Google has published its monthly report on the self-driving project, detailing any updates, advances, and accidents that have happened.
In the month of April, two accidents occurred involving the self-driving Lexuses. Both were minor incidents, which apparently stemmed from the other party hitting the self-driving car.
The first accident dinged one car’s side mirror, and happened while the Lexus SUV was stationary. The second involved the offending driver bumping into the side of the car, which – like any good teen-aged new driver – Google claims was not their fault.
Passengers in the self-driving cars were not harmed in the accidents.
Google has been transparent about accidents for a few months, since news of several crashes emerged. They’ve even fessed up about a recent accident by posting video, showing the self-driving car at fault during a crash with a bus.

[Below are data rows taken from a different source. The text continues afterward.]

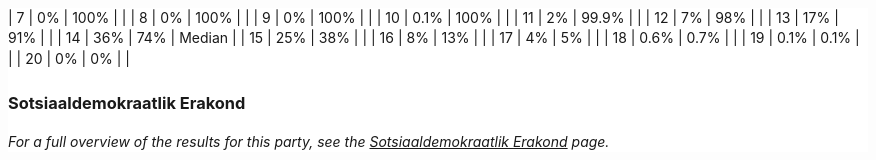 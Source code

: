 | 7 | 0% | 100% |  |
| 8 | 0% | 100% |  |
| 9 | 0% | 100% |  |
| 10 | 0.1% | 100% |  |
| 11 | 2% | 99.9% |  |
| 12 | 7% | 98% |  |
| 13 | 17% | 91% |  |
| 14 | 36% | 74% | Median |
| 15 | 25% | 38% |  |
| 16 | 8% | 13% |  |
| 17 | 4% | 5% |  |
| 18 | 0.6% | 0.7% |  |
| 19 | 0.1% | 0.1% |  |
| 20 | 0% | 0% |  |

### Sotsiaaldemokraatlik Erakond

*For a full overview of the results for this party, see the [Sotsiaaldemokraatlik Erakond](party-sotsiaaldemokraatlikerakond.html) page.*
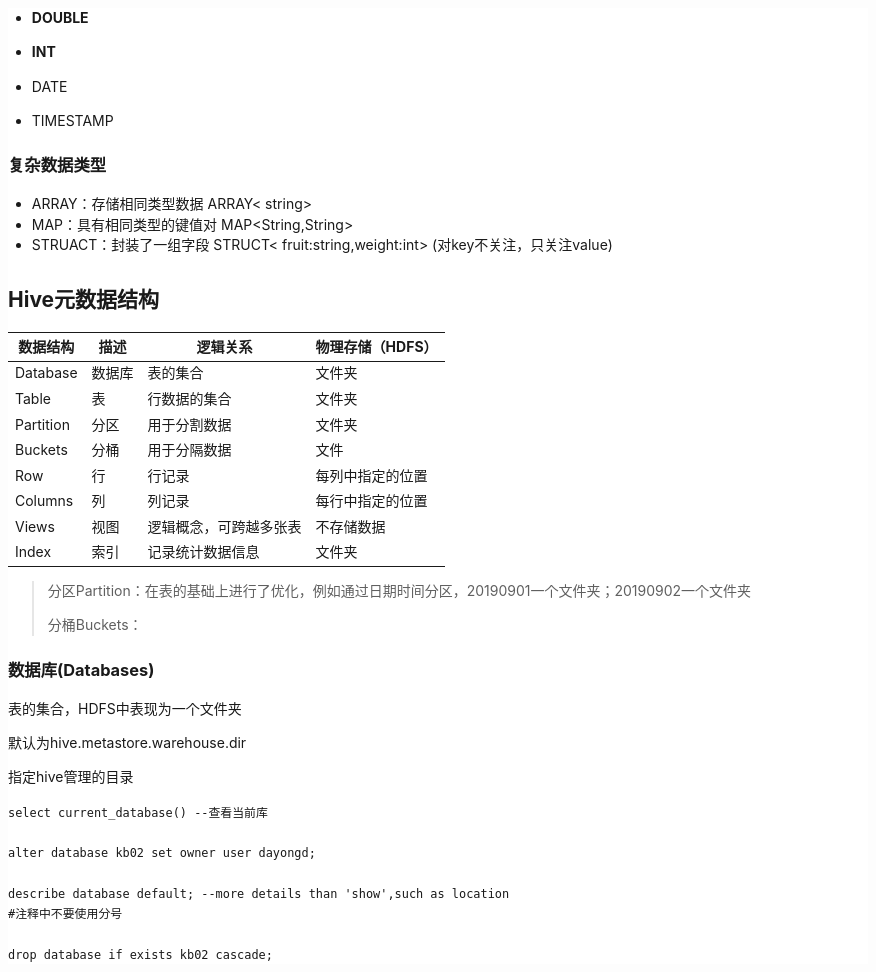 - **DOUBLE**

- **INT**

- DATE

- TIMESTAMP

### 复杂数据类型

- ARRAY：存储相同类型数据  ARRAY< string>
- MAP：具有相同类型的键值对 MAP<String,String>
- STRUACT：封装了一组字段  STRUCT< fruit:string,weight:int>  (对key不关注，只关注value)

## Hive元数据结构

| 数据结构  | 描述   | 逻辑关系               | 物理存储（HDFS） |
| --------- | ------ | ---------------------- | ---------------- |
| Database  | 数据库 | 表的集合               | 文件夹           |
| Table     | 表     | 行数据的集合           | 文件夹           |
| Partition | 分区   | 用于分割数据           | 文件夹           |
| Buckets   | 分桶   | 用于分隔数据           | 文件             |
| Row       | 行     | 行记录                 | 每列中指定的位置 |
| Columns   | 列     | 列记录                 | 每行中指定的位置 |
| Views     | 视图   | 逻辑概念，可跨越多张表 | 不存储数据       |
| Index     | 索引   | 记录统计数据信息       | 文件夹           |

> 分区Partition：在表的基础上进行了优化，例如通过日期时间分区，20190901一个文件夹；20190902一个文件夹
>
> 分桶Buckets：

### 数据库(Databases)

表的集合，HDFS中表现为一个文件夹

  默认为hive.metastore.warehouse.dir

指定hive管理的目录

```hive
select current_database() --查看当前库

alter database kb02 set owner user dayongd;

describe database default; --more details than 'show',such as location
#注释中不要使用分号

drop database if exists kb02 cascade;
```
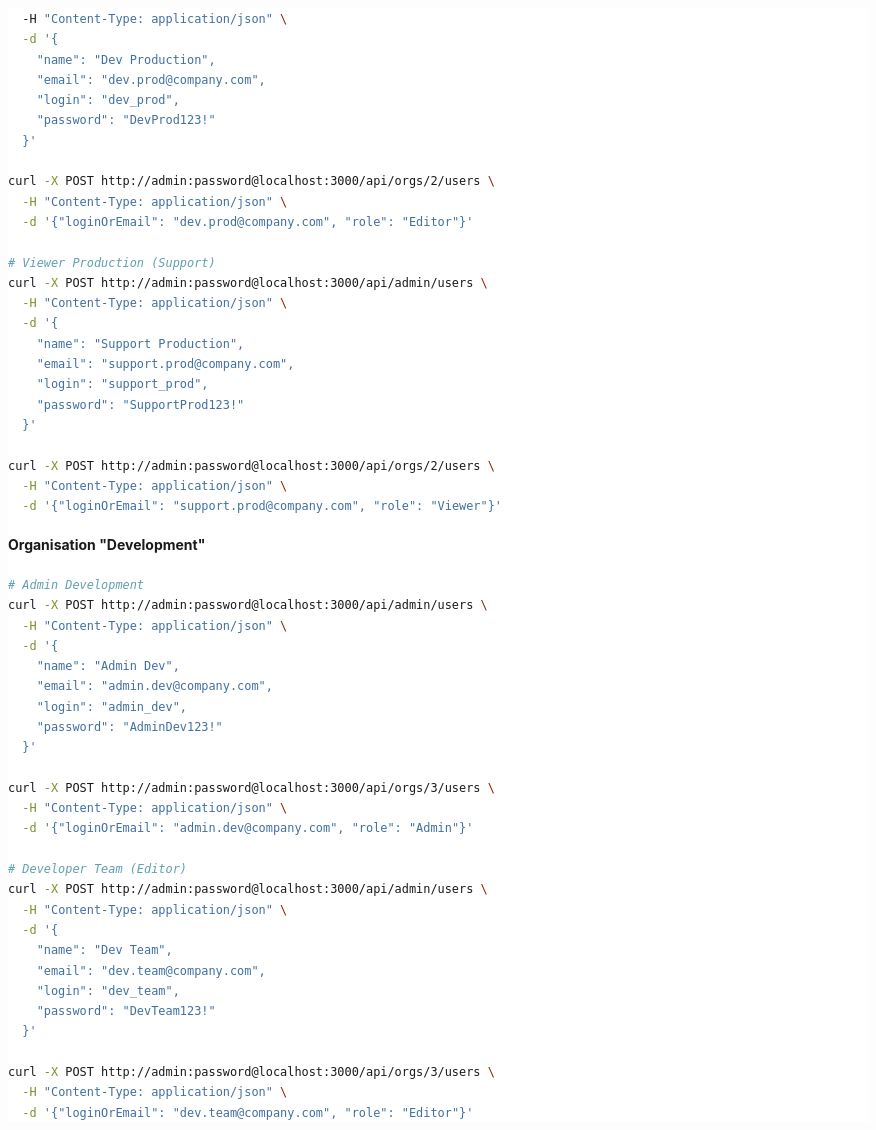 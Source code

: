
 ```bash
  -H "Content-Type: application/json" \
  -d '{
    "name": "Dev Production",
    "email": "dev.prod@company.com",
    "login": "dev_prod",
    "password": "DevProd123!"
  }'

curl -X POST http://admin:password@localhost:3000/api/orgs/2/users \
  -H "Content-Type: application/json" \
  -d '{"loginOrEmail": "dev.prod@company.com", "role": "Editor"}'

# Viewer Production (Support)
curl -X POST http://admin:password@localhost:3000/api/admin/users \
  -H "Content-Type: application/json" \
  -d '{
    "name": "Support Production",
    "email": "support.prod@company.com",
    "login": "support_prod",
    "password": "SupportProd123!"
  }'

curl -X POST http://admin:password@localhost:3000/api/orgs/2/users \
  -H "Content-Type: application/json" \
  -d '{"loginOrEmail": "support.prod@company.com", "role": "Viewer"}'
```

#### Organisation "Development"

```bash
# Admin Development
curl -X POST http://admin:password@localhost:3000/api/admin/users \
  -H "Content-Type: application/json" \
  -d '{
    "name": "Admin Dev",
    "email": "admin.dev@company.com",
    "login": "admin_dev",
    "password": "AdminDev123!"
  }'

curl -X POST http://admin:password@localhost:3000/api/orgs/3/users \
  -H "Content-Type: application/json" \
  -d '{"loginOrEmail": "admin.dev@company.com", "role": "Admin"}'

# Developer Team (Editor)
curl -X POST http://admin:password@localhost:3000/api/admin/users \
  -H "Content-Type: application/json" \
  -d '{
    "name": "Dev Team",
    "email": "dev.team@company.com",
    "login": "dev_team",
    "password": "DevTeam123!"
  }'

curl -X POST http://admin:password@localhost:3000/api/orgs/3/users \
  -H "Content-Type: application/json" \
  -d '{"loginOrEmail": "dev.team@company.com", "role": "Editor"}'
```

It’s all Palo Alto’s fault
Despite the crashes, which number in the dozens now, Google insists that self-driving will lower the amount of crashes by over 50 percent. It claims that 94 percent of crashes are due to human error, which a fully autonomous world would fix.
Google is adding 100 more cars — Chrysler Pacifica minivans to be exact — to its fleet in the next year. Bringing variety to its self-driving project may give the company more understanding of how different sized cars should interact on the roads, which may lead to less scuffles.
The cars are tested in four locations: Kirkland, Washington; Mountain View, California; Phoenix, Arizona; and Austin, Texas. Both of the accidents were in Palo Alto, a 12-minute drive from Mountain View, where Google is headquartered.
The accidents might put some lawmakers off removing restrictions, but attitude towards self-driving cars has become less hostile in the last few months, as more investment comes in from traditional automakers.